Also keep in mind that URLs that keep changing will need to be re-indexed by search engines, and they might consider it new – or even duplicate – content, which hurts your ranking. It's best to employ a strategy where you keep your URLs as consistent as possible:
  • Once set, don't change the slug field on a database thing
  • Don't change the names of your pages
Keep in mind that these are not absolute rules, but rather guidelines to incorporate within your overall SEO strategy. Sometimes, changes are needed, and that's fine.
If you decide to change the URL of a page (page name or thing's slug), you can inform search engines that the content has moved by using a 301 redirection.
Article section: 301 redirects

Metadata

Metadata is a data about the page. It's not necessarily visible on the page itself, but is part of the page's code and helps search engines understand what the page is about. Information contained within a page's metadata is also often visible in the preview that search engines provide of a given page in the result.
You can think of metadata then serving two purposes:
  • One is to "convince" the search engine that your page is a relevant result for a given search by including relevant keywords
  • The second is to make potential visitors want to click your page instead of another page in those same search results
So while you should have the search engine robots in mind when setting up your metadata, you should also keep in mind that in the end, your potential readers are human beings that will also judge the quality of your page in terms of its title, description and structure.
Here's how the title and description Bubble's main page looks in the desktop and mobile version of a Google search.
Optimally, all your pages should have unique metadata, so that search engines and users understand the difference between them and they don't end up competing with each other.
Metadata is a wide field of different ways you can standardize data to communicate to search engines what your page is about, but the most common fields consist of the following:

Page Title

The page title is short representation of your page's content. It's usually displayed prominently in search engine results and it's visible to your user's in the browser tab. When crafting a page title, ensure it is descriptive, relevant, and includes your target keywords.

SEO Title

The SEO title is an optimized version of your page title, specifically tailored for search engines. It is often the first line of text that appears in search engine results and should be engaging and relevant to your content. To maximize its effectiveness, keep it under 60 characters and incorporate the primary keywords for this page.

Description

The description, or meta description, is a brief summary of your webpage's content that often appears beneath the SEO title in search engine results. This snippet should be informative, captivating, and entice users to click on your link. Aim for a length of 150-160 characters and include relevant keywords.
Search engines such as Google sometimes choose to display other content from the page in the search results instead of the description if it thinks its more relevant; as such, the description is still used by the crawler to understand the content, but it's not always visible in the search results.

Social Media Image

The social media image is the visual representation of your content when it's shared on social platforms like Facebook and Twitter. Select an image that accurately represents your content and is visually appealing and keep in mind that posts that include an image will take up more space on a social media wall, which can lead to a higher click-through rate.

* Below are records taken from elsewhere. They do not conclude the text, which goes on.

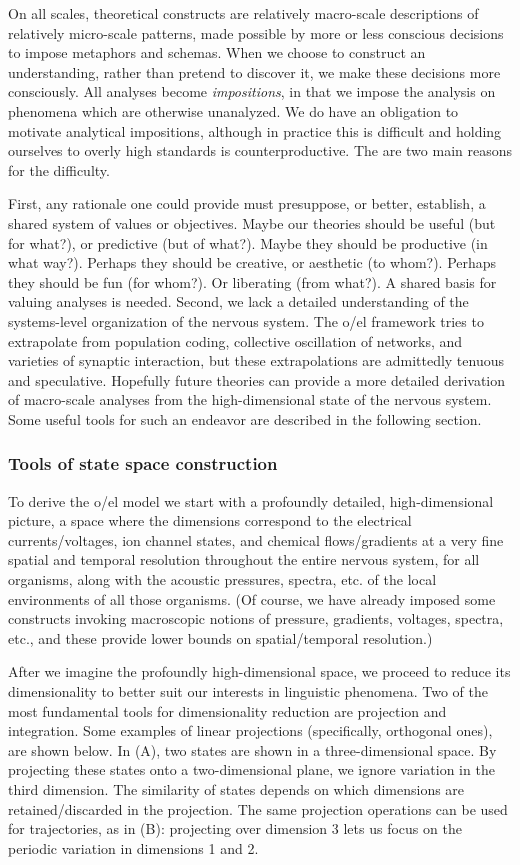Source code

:   On all scales, theoretical constructs are relatively macro-scale descriptions of relatively micro-scale patterns, made possible by more or less conscious decisions to impose metaphors and schemas. When we choose to construct an understanding, rather than pretend to discover it, we make these decisions more consciously. All analyses become \textit{impositions}, in that we impose the analysis on phenomena which are otherwise unanalyzed. We do have an obligation to motivate analytical impositions, although in practice this is difficult and holding ourselves to overly high standards is counterproductive. The are two main reasons for the difficulty. 

  First, any rationale one could provide must presuppose, or better, establish, a shared system of values or objectives. Maybe our theories should be useful (but for what?), or predictive (but of what?). Maybe they should be productive (in what way?). Perhaps they should be creative, or aesthetic (to whom?). Perhaps they should be fun (for whom?). Or liberating (from what?). A shared basis for valuing analyses is needed. Second, we lack a detailed understanding of the systems-level organization of the nervous system. The o/el framework tries to extrapolate from population coding, collective oscillation of networks, and varieties of synaptic interaction, but these extrapolations are admittedly tenuous and speculative. Hopefully future theories can provide a more detailed derivation of macro-scale analyses from the high-dimensional state of the nervous system. Some useful tools for such an endeavor are described in the following section.

\subsubsection{Tools of state space construction}

To derive the o/el model we start with a profoundly detailed, high-dimensional picture, a space where the dimensions correspond to the electrical currents/voltages, ion channel states, and chemical flows/gradients at a very fine spatial and temporal resolution throughout the entire nervous system, for all organisms, along with the acoustic pressures, spectra, etc. of the local environments of all those organisms. (Of course, we have already imposed some constructs invoking macroscopic notions of pressure, gradients, voltages, spectra, etc., and these provide lower bounds on spatial/temporal resolution.) 

  After we imagine the profoundly high-dimensional space, we proceed to reduce its dimensionality to better suit our interests in linguistic phenomena. Two of the most fundamental tools for dimensionality reduction are projection and integration. Some examples of linear projections (specifically, orthogonal ones), are shown below. In (A), two states are shown in a three-dimensional space. By projecting these states onto a two-dimensional plane, we ignore variation in the third dimension. The similarity of states depends on which dimensions are retained/discarded in the projection. The same projection operations can be used for trajectories, as in (B): projecting over dimension 3 lets us focus on the periodic variation in dimensions 1 and 2.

Page HTML Header and HTML elements

The page HTML header can contain various tags and information that help search engines understand and index your content.
These tags include:
  • additional meta tags
  • Open Graph tags
  • structured data
  • canonical tags
  • language tags
Using the HTML header for SEO purposes is among the more advanced strategies and is outside the scope of this guide, but there are many tutorials and Youtube videos available that go in-depth on this topic.

Metadata in the page body

Some metadata (such as Schema.org Microdata and JSON-LD (JavaScript Object Notation for Linked Data) can also be placed in the body of your page, which gives access to a broader set of data sources. You can do this by placing an HTML element on the page. This is getting into fairly advanced SEO territory, and is outside the scope of this article.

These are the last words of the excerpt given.